■ **DATA SECTION**:
○ ○ ○ ○ ○

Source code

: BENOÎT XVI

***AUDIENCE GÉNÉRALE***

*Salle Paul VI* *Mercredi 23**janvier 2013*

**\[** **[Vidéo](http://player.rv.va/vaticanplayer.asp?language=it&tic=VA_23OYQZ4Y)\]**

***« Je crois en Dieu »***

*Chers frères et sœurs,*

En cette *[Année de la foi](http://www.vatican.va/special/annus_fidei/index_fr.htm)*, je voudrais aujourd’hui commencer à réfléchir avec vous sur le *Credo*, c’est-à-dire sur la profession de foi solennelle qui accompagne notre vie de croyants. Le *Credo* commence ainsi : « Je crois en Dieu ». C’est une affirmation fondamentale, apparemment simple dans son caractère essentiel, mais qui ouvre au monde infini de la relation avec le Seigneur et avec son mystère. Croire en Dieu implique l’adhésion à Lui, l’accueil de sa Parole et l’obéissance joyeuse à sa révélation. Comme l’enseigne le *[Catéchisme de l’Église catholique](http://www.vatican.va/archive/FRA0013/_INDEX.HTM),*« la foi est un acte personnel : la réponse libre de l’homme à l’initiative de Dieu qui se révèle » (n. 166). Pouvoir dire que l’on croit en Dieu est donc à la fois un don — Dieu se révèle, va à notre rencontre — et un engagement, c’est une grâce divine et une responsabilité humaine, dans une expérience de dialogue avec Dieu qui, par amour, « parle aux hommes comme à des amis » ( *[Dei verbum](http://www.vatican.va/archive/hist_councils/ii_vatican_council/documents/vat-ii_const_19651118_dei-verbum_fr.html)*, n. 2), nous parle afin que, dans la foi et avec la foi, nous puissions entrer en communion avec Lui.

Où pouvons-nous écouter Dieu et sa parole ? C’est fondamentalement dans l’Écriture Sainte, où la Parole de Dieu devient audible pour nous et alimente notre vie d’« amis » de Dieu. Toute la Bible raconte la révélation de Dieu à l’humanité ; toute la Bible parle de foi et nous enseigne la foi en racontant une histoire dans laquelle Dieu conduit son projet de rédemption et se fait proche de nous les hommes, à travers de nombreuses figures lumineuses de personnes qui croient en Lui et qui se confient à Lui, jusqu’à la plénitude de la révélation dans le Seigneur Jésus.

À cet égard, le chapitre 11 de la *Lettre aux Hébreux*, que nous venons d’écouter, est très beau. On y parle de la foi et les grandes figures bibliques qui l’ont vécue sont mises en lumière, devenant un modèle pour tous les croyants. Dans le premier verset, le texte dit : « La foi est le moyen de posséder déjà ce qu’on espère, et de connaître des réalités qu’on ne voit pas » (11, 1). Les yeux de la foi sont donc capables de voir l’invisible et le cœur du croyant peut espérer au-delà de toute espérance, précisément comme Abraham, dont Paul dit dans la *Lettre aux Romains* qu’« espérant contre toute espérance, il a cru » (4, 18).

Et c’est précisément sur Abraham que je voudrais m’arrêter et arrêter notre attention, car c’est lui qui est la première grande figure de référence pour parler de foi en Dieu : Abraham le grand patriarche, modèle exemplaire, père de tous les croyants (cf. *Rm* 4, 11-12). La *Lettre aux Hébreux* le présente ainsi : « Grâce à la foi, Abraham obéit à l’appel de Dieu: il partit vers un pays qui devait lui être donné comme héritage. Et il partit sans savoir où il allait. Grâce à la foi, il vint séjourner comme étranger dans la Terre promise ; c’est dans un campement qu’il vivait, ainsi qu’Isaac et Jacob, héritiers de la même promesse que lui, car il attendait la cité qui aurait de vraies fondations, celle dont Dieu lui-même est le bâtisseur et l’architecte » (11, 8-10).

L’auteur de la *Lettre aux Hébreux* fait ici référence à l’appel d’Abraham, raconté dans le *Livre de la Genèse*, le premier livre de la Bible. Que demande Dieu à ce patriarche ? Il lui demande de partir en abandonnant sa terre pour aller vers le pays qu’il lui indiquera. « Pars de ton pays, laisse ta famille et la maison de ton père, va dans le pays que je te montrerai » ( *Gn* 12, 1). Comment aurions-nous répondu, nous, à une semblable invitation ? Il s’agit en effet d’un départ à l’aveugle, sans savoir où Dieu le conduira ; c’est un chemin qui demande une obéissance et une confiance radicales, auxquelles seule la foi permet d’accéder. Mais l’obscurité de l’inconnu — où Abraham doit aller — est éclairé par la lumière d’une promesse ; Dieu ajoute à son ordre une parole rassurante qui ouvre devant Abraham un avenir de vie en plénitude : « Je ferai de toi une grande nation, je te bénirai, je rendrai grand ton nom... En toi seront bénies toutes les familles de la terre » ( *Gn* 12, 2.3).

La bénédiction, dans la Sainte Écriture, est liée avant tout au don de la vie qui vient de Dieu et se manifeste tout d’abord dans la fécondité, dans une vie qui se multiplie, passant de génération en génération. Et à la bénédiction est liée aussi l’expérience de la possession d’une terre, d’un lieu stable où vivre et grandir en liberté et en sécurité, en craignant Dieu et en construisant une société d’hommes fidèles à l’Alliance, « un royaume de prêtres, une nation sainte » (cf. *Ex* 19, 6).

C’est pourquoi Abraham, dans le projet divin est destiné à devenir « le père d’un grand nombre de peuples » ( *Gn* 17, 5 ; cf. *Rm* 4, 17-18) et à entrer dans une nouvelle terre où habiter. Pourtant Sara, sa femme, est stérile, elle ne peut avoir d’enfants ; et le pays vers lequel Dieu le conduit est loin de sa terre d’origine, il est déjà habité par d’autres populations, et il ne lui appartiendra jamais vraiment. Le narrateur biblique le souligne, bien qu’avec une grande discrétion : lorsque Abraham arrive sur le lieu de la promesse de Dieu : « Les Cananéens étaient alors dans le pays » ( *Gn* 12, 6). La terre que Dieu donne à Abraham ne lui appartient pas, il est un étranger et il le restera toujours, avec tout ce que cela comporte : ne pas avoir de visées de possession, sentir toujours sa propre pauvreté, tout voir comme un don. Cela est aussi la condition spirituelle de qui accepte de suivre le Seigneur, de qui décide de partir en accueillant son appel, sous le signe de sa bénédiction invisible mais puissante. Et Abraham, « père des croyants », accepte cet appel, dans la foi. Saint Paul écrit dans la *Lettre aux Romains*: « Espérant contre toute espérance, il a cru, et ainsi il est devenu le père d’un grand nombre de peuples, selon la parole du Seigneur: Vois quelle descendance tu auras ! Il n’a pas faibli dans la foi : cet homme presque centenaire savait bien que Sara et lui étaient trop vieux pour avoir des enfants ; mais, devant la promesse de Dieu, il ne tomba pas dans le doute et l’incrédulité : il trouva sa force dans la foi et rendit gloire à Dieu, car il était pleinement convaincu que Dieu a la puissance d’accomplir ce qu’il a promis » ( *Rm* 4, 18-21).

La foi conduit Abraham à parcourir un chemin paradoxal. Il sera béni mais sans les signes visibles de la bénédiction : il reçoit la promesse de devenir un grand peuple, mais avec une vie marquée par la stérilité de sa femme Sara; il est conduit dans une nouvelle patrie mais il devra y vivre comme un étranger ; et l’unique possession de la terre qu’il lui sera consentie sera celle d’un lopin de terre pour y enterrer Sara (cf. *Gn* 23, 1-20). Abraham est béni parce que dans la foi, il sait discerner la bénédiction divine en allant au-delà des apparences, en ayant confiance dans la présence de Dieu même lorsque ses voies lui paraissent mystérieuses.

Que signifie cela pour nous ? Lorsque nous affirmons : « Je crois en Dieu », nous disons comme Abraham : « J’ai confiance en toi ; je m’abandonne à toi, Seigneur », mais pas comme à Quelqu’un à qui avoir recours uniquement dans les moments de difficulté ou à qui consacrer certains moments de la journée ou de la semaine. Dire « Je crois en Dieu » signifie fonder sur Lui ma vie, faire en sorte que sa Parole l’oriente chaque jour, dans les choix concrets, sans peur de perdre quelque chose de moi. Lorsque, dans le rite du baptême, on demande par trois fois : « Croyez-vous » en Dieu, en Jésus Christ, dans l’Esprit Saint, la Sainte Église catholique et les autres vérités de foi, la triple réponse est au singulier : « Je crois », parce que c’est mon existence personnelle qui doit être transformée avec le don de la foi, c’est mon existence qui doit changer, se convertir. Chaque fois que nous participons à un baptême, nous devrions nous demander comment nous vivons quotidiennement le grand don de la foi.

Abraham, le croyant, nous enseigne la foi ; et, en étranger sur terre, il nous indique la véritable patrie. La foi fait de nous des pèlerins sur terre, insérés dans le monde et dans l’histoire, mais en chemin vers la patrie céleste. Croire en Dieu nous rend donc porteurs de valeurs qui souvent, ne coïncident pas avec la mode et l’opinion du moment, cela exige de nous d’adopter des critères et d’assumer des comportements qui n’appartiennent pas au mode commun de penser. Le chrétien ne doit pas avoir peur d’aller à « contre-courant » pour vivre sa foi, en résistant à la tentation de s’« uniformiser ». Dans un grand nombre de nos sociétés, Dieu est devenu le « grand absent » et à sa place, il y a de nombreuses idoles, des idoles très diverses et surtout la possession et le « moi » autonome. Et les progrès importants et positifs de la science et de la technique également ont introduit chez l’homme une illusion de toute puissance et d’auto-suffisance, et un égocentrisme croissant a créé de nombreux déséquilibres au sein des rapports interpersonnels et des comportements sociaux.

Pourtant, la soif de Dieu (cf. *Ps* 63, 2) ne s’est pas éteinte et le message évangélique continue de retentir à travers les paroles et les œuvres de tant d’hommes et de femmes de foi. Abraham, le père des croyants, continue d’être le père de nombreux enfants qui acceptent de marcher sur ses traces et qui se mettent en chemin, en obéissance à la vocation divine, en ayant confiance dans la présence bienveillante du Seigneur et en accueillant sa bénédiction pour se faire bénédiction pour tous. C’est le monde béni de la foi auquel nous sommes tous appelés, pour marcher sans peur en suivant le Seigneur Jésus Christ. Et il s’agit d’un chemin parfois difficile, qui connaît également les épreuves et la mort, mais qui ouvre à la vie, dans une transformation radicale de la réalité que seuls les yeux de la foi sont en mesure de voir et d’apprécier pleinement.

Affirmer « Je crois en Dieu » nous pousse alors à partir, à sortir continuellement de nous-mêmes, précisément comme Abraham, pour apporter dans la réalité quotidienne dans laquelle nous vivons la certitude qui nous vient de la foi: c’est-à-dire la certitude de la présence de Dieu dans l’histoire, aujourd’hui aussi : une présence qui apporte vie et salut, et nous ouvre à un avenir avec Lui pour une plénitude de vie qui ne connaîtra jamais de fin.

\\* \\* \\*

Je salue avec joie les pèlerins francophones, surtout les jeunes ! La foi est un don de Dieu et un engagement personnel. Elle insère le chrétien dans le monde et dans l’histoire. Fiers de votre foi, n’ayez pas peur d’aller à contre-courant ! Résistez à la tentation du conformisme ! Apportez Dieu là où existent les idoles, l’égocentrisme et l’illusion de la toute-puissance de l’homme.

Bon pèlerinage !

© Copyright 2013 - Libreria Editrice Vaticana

○ ○ ○ ○ ○

■ **WORK ITEM**:
In the material above, find the line containing "VI* *Mercredi 23**janvier 2013*" and the line containing "frères et sœurs,*", then write out exactly those two lines and every line between them, and nothing more.

■ **REPLY TO THE TASK**:
*Salle Paul VI* *Mercredi 23**janvier 2013*

**\[** **[Vidéo](http://player.rv.va/vaticanplayer.asp?language=it&tic=VA_23OYQZ4Y)\]**

***« Je crois en Dieu »***

*Chers frères et sœurs,*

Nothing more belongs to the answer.